▸ Exercise description
Give again, word for word, each line below starting at the one that contains "- **Personalized Blocking**: From" and ending at the one that contains "- **Inform Callers**: Blocked".

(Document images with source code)
━━━━━━━━━━━━━━━━━━━━

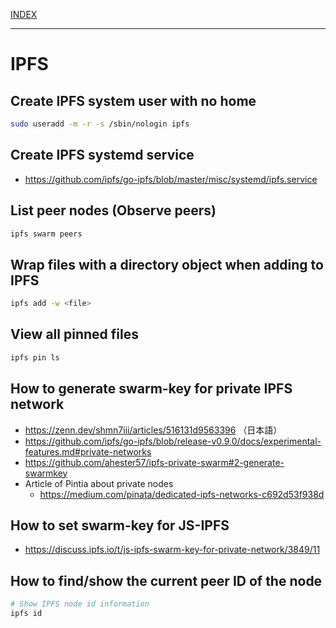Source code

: [INDEX](../)

---

# IPFS

## Create IPFS system user with no home

```sh
sudo useradd -m -r -s /sbin/nologin ipfs
```

## Create IPFS systemd service

- https://github.com/ipfs/go-ipfs/blob/master/misc/systemd/ipfs.service

## List peer nodes (Observe peers)

```bash
ipfs swarm peers
```

## Wrap files with a directory object when adding to IPFS

```bash
ipfs add -w <file>
```

## View all pinned files

```bash
ipfs pin ls
```

## How to generate swarm-key for private IPFS network

- https://zenn.dev/shmn7iii/articles/516131d9563396 （日本語）
- https://github.com/ipfs/go-ipfs/blob/release-v0.9.0/docs/experimental-features.md#private-networks
- https://github.com/ahester57/ipfs-private-swarm#2-generate-swarmkey
- Article of Pintia about private nodes
  - https://medium.com/pinata/dedicated-ipfs-networks-c692d53f938d

## How to set swarm-key for JS-IPFS

- https://discuss.ipfs.io/t/js-ipfs-swarm-key-for-private-network/3849/11

## How to find/show the current peer ID of the node

```bash
# Show IPFS node id information
ipfs id
```
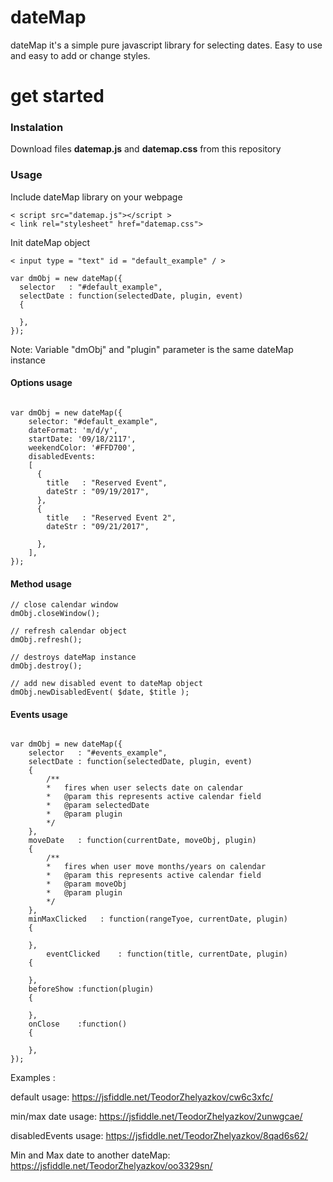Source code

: # dateMap 
dateMap it's a simple pure javascript library for selecting dates. Easy to use and easy to add or change styles.

# get started 

<h3>Instalation</h3>

Download files <b>datemap.js</b> and <b>datemap.css</b> from this repository

<h3>Usage</h3>

Include dateMap library on your webpage

```
< script src="datemap.js"></script >
< link rel="stylesheet" href="datemap.css">
```

Init dateMap object

```
< input type = "text" id = "default_example" / >

var dmObj = new dateMap({
  selector   : "#default_example",
  selectDate : function(selectedDate, plugin, event)
  {
      
  },
});
```
Note: Variable "dmObj" and "plugin" parameter is the same dateMap instance 

<h4>Options usage </h4>

```

var dmObj = new dateMap({
    selector: "#default_example",
    dateFormat: 'm/d/y',
    startDate: '09/18/2117',
    weekendColor: '#FFD700',
    disabledEvents:
    [
      {
        title   : "Reserved Event",
        dateStr : "09/19/2017",
      },
      {
        title   : "Reserved Event 2",
        dateStr : "09/21/2017",

      },
    ],
});

```


<h4>Method usage </h4>

```
// close calendar window
dmObj.closeWindow();

// refresh calendar object
dmObj.refresh();

// destroys dateMap instance
dmObj.destroy();

// add new disabled event to dateMap object
dmObj.newDisabledEvent( $date, $title );
```

<h4>Events usage </h4>

```

var dmObj = new dateMap({
    selector   : "#events_example",
    selectDate : function(selectedDate, plugin, event)
    {
        /**
        *   fires when user selects date on calendar
        *   @param this represents active calendar field 
        *   @param selectedDate 
        *   @param plugin 
        */
    },
    moveDate   : function(currentDate, moveObj, plugin)
    {
        /**
        *   fires when user move months/years on calendar
        *   @param this represents active calendar field 
        *   @param moveObj 
        *   @param plugin 
        */
    },
    minMaxClicked   : function(rangeTyoe, currentDate, plugin)
    {
    
    },
		eventClicked    : function(title, currentDate, plugin)
    {
    
    },
    beforeShow :function(plugin)
    {

    },
    onClose    :function()
    {

    },
});

```

Examples : 

  default usage:
    https://jsfiddle.net/TeodorZhelyazkov/cw6c3xfc/
    
  min/max date usage:
    https://jsfiddle.net/TeodorZhelyazkov/2unwgcae/
    
  disabledEvents usage:
    https://jsfiddle.net/TeodorZhelyazkov/8qad6s62/
  
  Min and Max date to another dateMap:
    https://jsfiddle.net/TeodorZhelyazkov/oo3329sn/
    
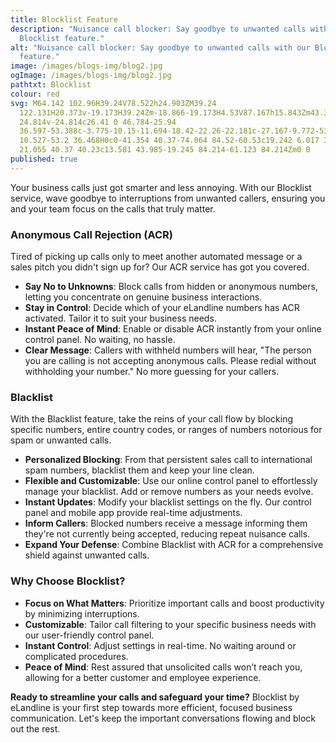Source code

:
 ```yaml
---
title: Blocklist Feature
description: "Nuisance call blocker: Say goodbye to unwanted calls with our
  Blocklist feature."
alt: "Nuisance call blocker: Say goodbye to unwanted calls with our Blocklist
  feature."
image: /images/blogs-img/blog2.jpg
ogImage: /images/blogs-img/blog2.jpg
pathtxt: Blocklist
colour: red
svg: M64.142 102.96H39.24V78.522h24.903ZM39.24
  122.131H20.373v-19.173H39.24Zm-18.866-19.173H4.53V87.167h15.843Zm43.394
  24.814v-24.814c26.41 0 46.784-25.94
  36.597-53.388c-3.775-10.15-11.694-18.42-22.26-22.181c-27.167-9.772-53.2
  10.527-53.2 36.468H0c0-41.354 40.37-74.064 84.52-60.53c19.242 6.017 34.334
  21.055 40.37 40.23c13.581 43.985-19.245 84.214-61.123 84.214Zm0 0
published: true
---
```


Your business calls just got smarter and less annoying. With our Blocklist service, wave goodbye to interruptions from unwanted callers, ensuring you and your team focus on the calls that truly matter.

### Anonymous Call Rejection (ACR)

Tired of picking up calls only to meet another automated message or a sales pitch you didn't sign up for? Our ACR service has got you covered.

- **Say No to Unknowns**: Block calls from hidden or anonymous numbers, letting you concentrate on genuine business interactions.
- **Stay in Control**: Decide which of your eLandline numbers has ACR activated. Tailor it to suit your business needs.
- **Instant Peace of Mind**: Enable or disable ACR instantly from your online control panel. No waiting, no hassle.
- **Clear Message**: Callers with withheld numbers will hear, "The person you are calling is not accepting anonymous calls. Please redial without withholding your number." No more guessing for your callers.

### Blacklist

With the Blacklist feature, take the reins of your call flow by blocking specific numbers, entire country codes, or ranges of numbers notorious for spam or unwanted calls.

- **Personalized Blocking**: From that persistent sales call to international spam numbers, blacklist them and keep your line clean.
- **Flexible and Customizable**: Use our online control panel to effortlessly manage your blacklist. Add or remove numbers as your needs evolve.
- **Instant Updates**: Modify your blacklist settings on the fly. Our control panel and mobile app provide real-time adjustments.
- **Inform Callers**: Blocked numbers receive a message informing them they're not currently being accepted, reducing repeat nuisance calls.
- **Expand Your Defense**: Combine Blacklist with ACR for a comprehensive shield against unwanted calls.

### Why Choose Blocklist?

- **Focus on What Matters**: Prioritize important calls and boost productivity by minimizing interruptions.
- **Customizable**: Tailor call filtering to your specific business needs with our user-friendly control panel.
- **Instant Control**: Adjust settings in real-time. No waiting around or complicated procedures.
- **Peace of Mind**: Rest assured that unsolicited calls won’t reach you, allowing for a better customer and employee experience.

**Ready to streamline your calls and safeguard your time?** Blocklist by eLandline is your first step towards more efficient, focused business communication. Let's keep the important conversations flowing and block out the rest.
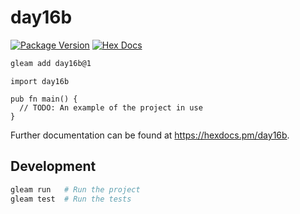 # day16b

[![Package Version](https://img.shields.io/hexpm/v/day16b)](https://hex.pm/packages/day16b)
[![Hex Docs](https://img.shields.io/badge/hex-docs-ffaff3)](https://hexdocs.pm/day16b/)

```sh
gleam add day16b@1
```
```gleam
import day16b

pub fn main() {
  // TODO: An example of the project in use
}
```

Further documentation can be found at <https://hexdocs.pm/day16b>.

## Development

```sh
gleam run   # Run the project
gleam test  # Run the tests
```
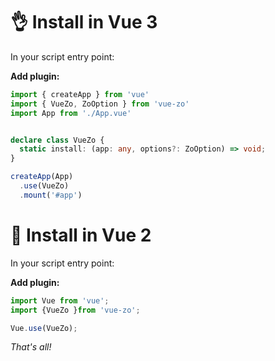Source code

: # 👌 Install in Vue 3

In your script entry point:

**Add plugin:**

```typescript
import { createApp } from 'vue'
import { VueZo, ZoOption } from 'vue-zo'
import App from './App.vue'


declare class VueZo {
  static install: (app: any, options?: ZoOption) => void;
}

createApp(App)
  .use(VueZo)
  .mount('#app')
```

# 🤟 Install in Vue 2

In your script entry point:

**Add plugin:**

```javascript
import Vue from 'vue';
import {VueZo }from 'vue-zo';

Vue.use(VueZo);
```

*That's all!*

━━━━━━━━━━━━━━━━━━━━

▸ Exercise answer
- **Personalized Blocking**: From that persistent sales call to international spam numbers, blacklist them and keep your line clean.
- **Flexible and Customizable**: Use our online control panel to effortlessly manage your blacklist. Add or remove numbers as your needs evolve.
- **Instant Updates**: Modify your blacklist settings on the fly. Our control panel and mobile app provide real-time adjustments.
- **Inform Callers**: Blocked numbers receive a message informing them they're not currently being accepted, reducing repeat nuisance calls.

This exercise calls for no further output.